NEWS > MAY 2013
Approximately 40 pieces, all of them oil on canvas, will be on display.
Exhibition "Claudio Bravo: 1974-2011" on Marlborough Gallery NY
 

Three Aluminum Foils, oil on canvas, 2010

The Directors of Marlborough Gallery announce an exhibition of paintings by the preeminent realist painter, Claudio Bravo. This will be the artist’s first show since his untimely demise in 2011 and will consist of approximately 40 oils on canvas which were executed during the time he was represented by Marlborough.

Bravo’s command and understanding of the effects of light were the hallmark of his career of more than fifty years. He proved that he could paint any subject he chose, and his oeuvre was marked by consummate treatments of the human figure, both nude and clothed, still lifes, portraits, interiors, religious and mythological subjects, drapery and colored papers as subjects in themselves, and to a lesser extent landscapes and cityscapes. Perhaps his most famous subject was the paintings of “packages” which take on a surreal, other-worldly quality and whose essence could be said to transcend their physicality into a mystic aura of religious contemplation.
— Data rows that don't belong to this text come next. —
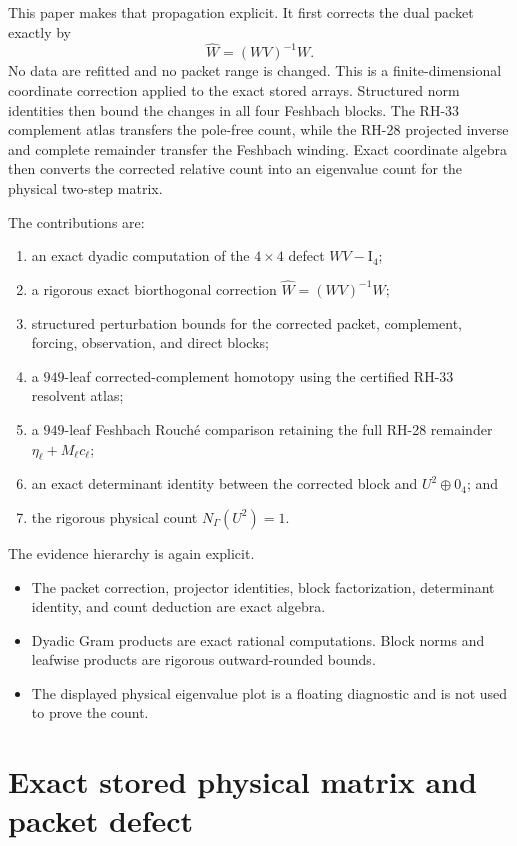 \documentclass[11pt]{article}
\theoremstyle{definition}
\theoremstyle{remark}
\newcommand{\Id}{\mathrm I}
\begin{document}
This paper makes that propagation explicit.  It first corrects the dual
packet exactly by
\[
 \widehat W=(WV)^{-1}W.
\]
No data are refitted and no packet range is changed.  This is a
finite-dimensional coordinate correction applied to the exact stored
arrays.  Structured norm identities then bound the changes in all four
Feshbach blocks.  The RH-33 complement atlas transfers the pole-free count,
while the RH-28 projected inverse and complete remainder transfer the
Feshbach winding.  Exact coordinate algebra then converts the corrected
relative count into an eigenvalue count for the physical two-step matrix.

The contributions are:

\begin{enumerate}
 \item an exact dyadic computation of the \(4\times4\) defect \(WV-\Id_4\);
 \item a rigorous exact biorthogonal correction
       \(\widehat W=(WV)^{-1}W\);
 \item structured perturbation bounds for the corrected packet,
       complement, forcing, observation, and direct blocks;
 \item a \(949\)-leaf corrected-complement homotopy using the certified
       RH-33 resolvent atlas;
 \item a \(949\)-leaf Feshbach Rouch\'e comparison retaining the full
       RH-28 remainder \(\eta_\ell+M_\ell c_\ell\);
 \item an exact determinant identity between the corrected block and
       \(U^2\oplus0_4\); and
 \item the rigorous physical count \(N_\Gamma(U^2)=1\).
\end{enumerate}

The evidence hierarchy is again explicit.

\begin{itemize}
 \item The packet correction, projector identities, block factorization,
       determinant identity, and count deduction are exact algebra.
 \item Dyadic Gram products are exact rational computations.  Block norms
       and leafwise products are rigorous outward-rounded bounds.
 \item The displayed physical eigenvalue plot is a floating diagnostic and
       is not used to prove the count.
\end{itemize}

\section{Exact stored physical matrix and packet defect}
\label{sec:model}
\end{document}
The show will feature four large triptychs as well as two paintings of this quintessential, unique subject. While the show will also offer the chance to see several superb examples of the artist’s most minimal subject: the ineffably beautiful paintings of colored papers, the exhibition’s greater body of work will be devoted to still lifes and will show Bravo’s highly finished technique in the treatment of this timeless theme. His mastery of this subject will be seen in all manner of forms and materials such as in ceramic pottery, lamb skins, aluminum foil, straw baskets, clay amphoras, stones, machinery, cloth, plants, flowers, water, among others. One could say that the physical surface that Bravo could not conquer did not exist. In all his work “he consistently pushes boundaries, periodically referencing elements from Surrealism, abstraction, minimalism, Pop art, and even photorealism, though he works from life, not photographs.” The high achievement of his paintings lies in the nature of their seeming simplicity, a simplicity which belies their complexity and which arrives at clarifying painting’s formal values of line, form, and color. They are classic and modern, detailed and reductive, imaginative and inventive.


Blue Marjana, 2008

The late Gerrit Henry described Bravo’s work in Art in America as “astonishing and riveting” and said his “paintings are praiseworthy in their fidelity to both the homely and the rare and for their rapt declamation of technical values that somehow bespeak the spiritual.” In Bravo’s show of drapery paintings at Marlborough, Ken Johnson in The New York Times spoke of their “transcendental grace” and called his work “a tantalizing mix of the spiritual and the sensual.” One could surmise that it was Bravo’s uncanny control of space and light that was central to his work and that gave his paintings their “evocative calmness” and their “hallucinatory reality of a dream.” In this connection Bravo said, “The objects I paint transcend and magnify reality. I use light somewhat in the way Francisco de Zurbarán did. He was one of the few painters that gave true transcendent meanings to objects. This treatment of light makes them appear more as they are. Their essence is greater.” In his book Claudio Bravo (Rizzoli, 1985) the author and teacher Edward J. Sullivan wrote, “Bravo’s art in many instances seems to straddle two worlds, that in which we exist and another slightly beyond our comprehension: Bravo has taken the real to another plane of perception.”